Multi-Rating Systems
Some reviewers, including Hella Drunk, utilize a system where they publish ratings for multiple categories as well as an overall score. Each category represents a different aspect of the product, demonstrating levels of quality along each gradient. In some systems, the category ratings exist as mathematically independent values from the overall outlook, whereas others average them out or use a weighted calculation to derive the final score.
Benefits
The most obvious benefit of these systems is the ability to give consumers a deeper quantitative look at the product. Some categories are more important than others, and a reviewer may choose to have one influence the final score more than another.

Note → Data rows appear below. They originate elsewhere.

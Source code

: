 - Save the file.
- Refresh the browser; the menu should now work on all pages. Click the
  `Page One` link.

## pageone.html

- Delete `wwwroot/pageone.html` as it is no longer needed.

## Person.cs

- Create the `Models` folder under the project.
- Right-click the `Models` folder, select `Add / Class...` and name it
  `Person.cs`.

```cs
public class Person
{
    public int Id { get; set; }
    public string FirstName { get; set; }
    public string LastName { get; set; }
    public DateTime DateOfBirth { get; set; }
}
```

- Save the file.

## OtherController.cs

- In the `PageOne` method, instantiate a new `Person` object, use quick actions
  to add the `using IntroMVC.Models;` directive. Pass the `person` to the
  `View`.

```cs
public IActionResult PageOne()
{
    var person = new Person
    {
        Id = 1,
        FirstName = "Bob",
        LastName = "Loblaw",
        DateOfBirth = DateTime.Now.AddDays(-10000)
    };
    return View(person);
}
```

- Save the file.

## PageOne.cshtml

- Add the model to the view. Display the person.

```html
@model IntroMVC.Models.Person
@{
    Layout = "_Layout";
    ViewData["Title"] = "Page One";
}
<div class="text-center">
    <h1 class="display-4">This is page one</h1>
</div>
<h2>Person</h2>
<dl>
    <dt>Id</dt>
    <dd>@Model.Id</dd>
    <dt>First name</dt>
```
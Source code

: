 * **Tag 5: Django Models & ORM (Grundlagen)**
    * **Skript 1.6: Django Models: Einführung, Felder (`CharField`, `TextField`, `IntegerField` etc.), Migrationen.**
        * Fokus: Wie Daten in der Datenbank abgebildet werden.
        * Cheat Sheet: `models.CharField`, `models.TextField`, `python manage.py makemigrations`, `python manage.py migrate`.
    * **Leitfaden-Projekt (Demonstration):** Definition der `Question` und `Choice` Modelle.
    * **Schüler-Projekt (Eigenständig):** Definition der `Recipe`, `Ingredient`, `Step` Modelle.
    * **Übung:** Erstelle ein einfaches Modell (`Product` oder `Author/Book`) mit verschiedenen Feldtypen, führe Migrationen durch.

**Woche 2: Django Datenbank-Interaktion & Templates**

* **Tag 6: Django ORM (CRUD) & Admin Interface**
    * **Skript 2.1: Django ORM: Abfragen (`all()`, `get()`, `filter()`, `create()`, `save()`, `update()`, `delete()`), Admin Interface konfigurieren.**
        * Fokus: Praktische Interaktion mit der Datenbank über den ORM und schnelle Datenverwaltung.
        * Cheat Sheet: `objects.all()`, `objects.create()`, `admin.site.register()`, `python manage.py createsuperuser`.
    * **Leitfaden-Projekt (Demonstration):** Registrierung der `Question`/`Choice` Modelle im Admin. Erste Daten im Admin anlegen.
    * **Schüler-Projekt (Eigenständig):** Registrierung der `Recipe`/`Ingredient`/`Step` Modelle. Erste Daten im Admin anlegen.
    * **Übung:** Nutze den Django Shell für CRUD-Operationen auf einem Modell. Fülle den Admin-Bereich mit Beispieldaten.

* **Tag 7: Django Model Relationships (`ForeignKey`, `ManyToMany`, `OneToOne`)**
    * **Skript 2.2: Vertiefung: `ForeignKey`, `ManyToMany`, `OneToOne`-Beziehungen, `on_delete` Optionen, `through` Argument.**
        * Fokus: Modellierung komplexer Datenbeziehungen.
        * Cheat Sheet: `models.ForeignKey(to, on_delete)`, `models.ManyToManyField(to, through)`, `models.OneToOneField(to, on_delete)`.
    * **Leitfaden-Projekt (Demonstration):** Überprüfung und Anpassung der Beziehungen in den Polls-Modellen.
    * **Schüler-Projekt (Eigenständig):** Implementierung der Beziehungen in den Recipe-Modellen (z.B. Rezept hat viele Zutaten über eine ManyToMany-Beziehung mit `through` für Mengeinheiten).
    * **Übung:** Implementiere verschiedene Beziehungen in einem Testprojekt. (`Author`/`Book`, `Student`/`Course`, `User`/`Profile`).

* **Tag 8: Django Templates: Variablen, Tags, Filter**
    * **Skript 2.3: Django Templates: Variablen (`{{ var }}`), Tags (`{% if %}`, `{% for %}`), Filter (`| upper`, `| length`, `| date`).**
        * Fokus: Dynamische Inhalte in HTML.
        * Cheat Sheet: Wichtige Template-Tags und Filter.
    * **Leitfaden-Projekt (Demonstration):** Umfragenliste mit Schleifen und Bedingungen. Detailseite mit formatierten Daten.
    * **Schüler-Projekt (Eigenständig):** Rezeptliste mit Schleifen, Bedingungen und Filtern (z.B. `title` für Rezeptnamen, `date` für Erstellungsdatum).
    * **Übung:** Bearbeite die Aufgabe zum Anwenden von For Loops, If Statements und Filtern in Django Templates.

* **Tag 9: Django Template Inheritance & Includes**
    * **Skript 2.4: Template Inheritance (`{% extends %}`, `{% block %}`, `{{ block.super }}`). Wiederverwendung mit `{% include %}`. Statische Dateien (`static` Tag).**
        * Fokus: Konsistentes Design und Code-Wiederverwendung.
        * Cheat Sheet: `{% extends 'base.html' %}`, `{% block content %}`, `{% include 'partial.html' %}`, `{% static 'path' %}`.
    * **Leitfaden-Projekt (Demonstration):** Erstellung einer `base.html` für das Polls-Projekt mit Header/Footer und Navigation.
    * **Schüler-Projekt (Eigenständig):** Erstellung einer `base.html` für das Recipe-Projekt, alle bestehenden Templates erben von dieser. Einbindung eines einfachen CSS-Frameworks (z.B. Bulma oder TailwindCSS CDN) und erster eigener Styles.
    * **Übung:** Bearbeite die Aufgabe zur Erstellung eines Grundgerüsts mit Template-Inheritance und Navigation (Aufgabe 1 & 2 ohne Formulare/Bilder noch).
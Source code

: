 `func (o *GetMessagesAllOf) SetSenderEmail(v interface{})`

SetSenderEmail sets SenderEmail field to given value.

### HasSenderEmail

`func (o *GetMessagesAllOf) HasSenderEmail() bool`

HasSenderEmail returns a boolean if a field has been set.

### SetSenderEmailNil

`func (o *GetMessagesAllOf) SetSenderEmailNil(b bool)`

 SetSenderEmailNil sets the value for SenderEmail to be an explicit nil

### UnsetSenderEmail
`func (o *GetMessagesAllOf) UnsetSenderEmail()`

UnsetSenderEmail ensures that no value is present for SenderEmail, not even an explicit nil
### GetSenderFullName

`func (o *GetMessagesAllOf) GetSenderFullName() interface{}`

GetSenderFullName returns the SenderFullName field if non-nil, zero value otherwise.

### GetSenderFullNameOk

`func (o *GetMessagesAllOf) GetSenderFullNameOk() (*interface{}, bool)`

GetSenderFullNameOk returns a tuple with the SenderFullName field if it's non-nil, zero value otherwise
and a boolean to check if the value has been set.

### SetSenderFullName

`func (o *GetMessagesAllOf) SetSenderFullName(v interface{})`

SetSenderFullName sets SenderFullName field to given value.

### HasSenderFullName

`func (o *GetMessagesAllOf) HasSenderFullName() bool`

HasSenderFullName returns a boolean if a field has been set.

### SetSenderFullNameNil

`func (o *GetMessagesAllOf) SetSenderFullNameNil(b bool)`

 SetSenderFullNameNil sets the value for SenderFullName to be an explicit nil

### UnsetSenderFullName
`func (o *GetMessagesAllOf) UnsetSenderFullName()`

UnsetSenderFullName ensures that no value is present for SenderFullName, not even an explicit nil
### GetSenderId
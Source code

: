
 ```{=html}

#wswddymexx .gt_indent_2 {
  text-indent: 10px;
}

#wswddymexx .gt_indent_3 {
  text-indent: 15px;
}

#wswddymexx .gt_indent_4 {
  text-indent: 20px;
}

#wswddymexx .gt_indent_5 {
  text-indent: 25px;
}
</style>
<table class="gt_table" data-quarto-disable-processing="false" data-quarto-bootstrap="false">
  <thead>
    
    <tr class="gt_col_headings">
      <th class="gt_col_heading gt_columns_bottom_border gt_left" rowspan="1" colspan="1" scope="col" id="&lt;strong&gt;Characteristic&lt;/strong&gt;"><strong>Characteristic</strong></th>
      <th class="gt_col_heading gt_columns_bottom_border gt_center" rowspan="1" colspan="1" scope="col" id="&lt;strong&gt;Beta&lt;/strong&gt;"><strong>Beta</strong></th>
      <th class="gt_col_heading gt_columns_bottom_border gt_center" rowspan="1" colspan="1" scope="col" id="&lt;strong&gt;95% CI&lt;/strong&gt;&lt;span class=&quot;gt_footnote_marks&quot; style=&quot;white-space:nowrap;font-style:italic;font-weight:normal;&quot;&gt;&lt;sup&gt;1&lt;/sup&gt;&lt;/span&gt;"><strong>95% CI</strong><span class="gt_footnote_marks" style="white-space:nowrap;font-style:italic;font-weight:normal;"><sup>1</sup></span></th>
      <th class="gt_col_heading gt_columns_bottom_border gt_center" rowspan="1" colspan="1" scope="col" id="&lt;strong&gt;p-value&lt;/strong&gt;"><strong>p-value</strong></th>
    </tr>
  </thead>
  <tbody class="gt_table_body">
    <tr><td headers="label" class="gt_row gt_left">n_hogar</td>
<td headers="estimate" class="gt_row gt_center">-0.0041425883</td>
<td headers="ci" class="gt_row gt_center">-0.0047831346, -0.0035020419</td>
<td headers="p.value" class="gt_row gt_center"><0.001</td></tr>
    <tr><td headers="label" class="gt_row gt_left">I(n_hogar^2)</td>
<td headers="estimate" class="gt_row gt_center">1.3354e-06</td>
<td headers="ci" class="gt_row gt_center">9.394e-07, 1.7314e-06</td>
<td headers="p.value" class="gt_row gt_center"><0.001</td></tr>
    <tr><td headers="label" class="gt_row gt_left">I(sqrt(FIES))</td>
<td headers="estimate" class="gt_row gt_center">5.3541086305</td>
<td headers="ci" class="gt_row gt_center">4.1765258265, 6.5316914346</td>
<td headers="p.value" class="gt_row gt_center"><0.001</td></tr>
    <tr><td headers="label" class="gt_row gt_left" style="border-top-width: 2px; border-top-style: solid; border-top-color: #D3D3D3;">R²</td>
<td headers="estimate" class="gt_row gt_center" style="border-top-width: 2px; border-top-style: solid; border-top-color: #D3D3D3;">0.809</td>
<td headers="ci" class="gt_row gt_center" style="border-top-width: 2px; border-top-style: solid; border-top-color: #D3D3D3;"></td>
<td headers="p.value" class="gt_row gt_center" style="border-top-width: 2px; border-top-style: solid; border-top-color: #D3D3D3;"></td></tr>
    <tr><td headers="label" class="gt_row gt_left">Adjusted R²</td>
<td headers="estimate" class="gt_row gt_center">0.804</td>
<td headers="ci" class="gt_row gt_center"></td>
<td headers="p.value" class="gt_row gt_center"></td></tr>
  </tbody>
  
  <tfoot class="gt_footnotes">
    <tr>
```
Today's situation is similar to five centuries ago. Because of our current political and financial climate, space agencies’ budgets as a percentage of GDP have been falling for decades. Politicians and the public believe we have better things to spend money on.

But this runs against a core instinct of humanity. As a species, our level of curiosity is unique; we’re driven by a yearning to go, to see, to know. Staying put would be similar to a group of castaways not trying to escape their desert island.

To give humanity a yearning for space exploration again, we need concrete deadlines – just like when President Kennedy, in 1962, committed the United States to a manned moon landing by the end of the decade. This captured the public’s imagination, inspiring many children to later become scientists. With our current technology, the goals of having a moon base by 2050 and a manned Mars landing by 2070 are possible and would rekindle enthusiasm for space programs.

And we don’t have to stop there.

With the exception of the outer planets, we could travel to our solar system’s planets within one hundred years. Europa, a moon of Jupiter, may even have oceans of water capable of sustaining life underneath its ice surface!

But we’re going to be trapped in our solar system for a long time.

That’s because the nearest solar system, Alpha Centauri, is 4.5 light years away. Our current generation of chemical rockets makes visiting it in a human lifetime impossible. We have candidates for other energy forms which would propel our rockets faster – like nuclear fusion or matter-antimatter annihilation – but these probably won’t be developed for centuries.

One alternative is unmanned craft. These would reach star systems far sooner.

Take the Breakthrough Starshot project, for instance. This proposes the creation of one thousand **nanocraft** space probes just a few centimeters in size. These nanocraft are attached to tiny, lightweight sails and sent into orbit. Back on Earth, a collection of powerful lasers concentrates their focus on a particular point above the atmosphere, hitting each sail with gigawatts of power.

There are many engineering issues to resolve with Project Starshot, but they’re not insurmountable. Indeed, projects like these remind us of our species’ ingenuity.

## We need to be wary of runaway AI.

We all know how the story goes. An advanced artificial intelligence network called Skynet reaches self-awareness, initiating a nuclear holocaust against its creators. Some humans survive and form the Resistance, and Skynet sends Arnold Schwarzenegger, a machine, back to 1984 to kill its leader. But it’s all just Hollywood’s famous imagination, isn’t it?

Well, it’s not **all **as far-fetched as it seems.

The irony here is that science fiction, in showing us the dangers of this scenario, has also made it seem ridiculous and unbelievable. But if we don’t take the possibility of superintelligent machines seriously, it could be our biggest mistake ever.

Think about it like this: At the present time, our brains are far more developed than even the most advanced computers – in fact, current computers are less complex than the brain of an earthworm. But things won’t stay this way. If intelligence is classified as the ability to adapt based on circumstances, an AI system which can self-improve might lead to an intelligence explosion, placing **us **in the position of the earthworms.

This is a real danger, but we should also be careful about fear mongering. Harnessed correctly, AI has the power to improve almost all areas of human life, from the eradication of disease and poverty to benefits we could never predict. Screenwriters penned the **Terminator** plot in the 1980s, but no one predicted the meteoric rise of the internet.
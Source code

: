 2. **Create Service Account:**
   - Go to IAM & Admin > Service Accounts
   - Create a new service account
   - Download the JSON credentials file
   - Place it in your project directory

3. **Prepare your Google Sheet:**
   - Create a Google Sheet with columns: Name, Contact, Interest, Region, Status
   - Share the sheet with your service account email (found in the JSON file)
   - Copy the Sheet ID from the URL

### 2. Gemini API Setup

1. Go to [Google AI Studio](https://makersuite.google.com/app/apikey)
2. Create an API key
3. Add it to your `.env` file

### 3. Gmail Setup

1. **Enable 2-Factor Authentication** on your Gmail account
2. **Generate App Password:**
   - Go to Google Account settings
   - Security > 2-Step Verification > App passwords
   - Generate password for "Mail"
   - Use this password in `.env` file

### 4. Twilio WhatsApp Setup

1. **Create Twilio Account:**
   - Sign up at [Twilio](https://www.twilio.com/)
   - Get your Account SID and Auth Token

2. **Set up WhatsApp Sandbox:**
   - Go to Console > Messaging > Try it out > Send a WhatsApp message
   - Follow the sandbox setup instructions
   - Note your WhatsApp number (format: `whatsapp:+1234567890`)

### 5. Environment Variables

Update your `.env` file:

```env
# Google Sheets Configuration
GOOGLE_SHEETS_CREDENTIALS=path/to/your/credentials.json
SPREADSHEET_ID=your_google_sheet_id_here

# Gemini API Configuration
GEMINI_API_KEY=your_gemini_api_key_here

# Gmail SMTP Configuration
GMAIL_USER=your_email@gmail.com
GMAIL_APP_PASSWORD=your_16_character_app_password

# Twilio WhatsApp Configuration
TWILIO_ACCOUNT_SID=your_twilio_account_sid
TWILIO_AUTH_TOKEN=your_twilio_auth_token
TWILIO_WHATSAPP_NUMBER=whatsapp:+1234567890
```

Readers may have different opinions on what is important, so this gives them a chance to peek behind the curtain and feel like the ratings are a little less opaque. They can then judge for themselves if the overall score makes sense based on which categories they care most about, which in turn empowers them to make better decisions as consumers!
Drawbacks
Of course, throwing multiple numbers (or letter grades) at your readers can also be confusing. After all, the goal of quantitative analysis is to provide a simple, intuitive look at each product. If not presented well, readers can get lost in the numbers and walk away with more questions than answers.
Conclusion
If you've made it this far, bravo! You just walked through a deep dive into the different rating systems you'll see out in the wild, and hopefully you now feel more empowered as a reader. As we've said before, no system (even ours!) is perfect, but the important thing is to understand the pros and cons of a particular system. Always keep in mind that reviews are subjective to an individual's taste and preferences, and a system is only ever as good as the reviewer's attempts to stay consistent and keep their scores meaningful. Now, go out into the world of rating systems and crunch some numbers!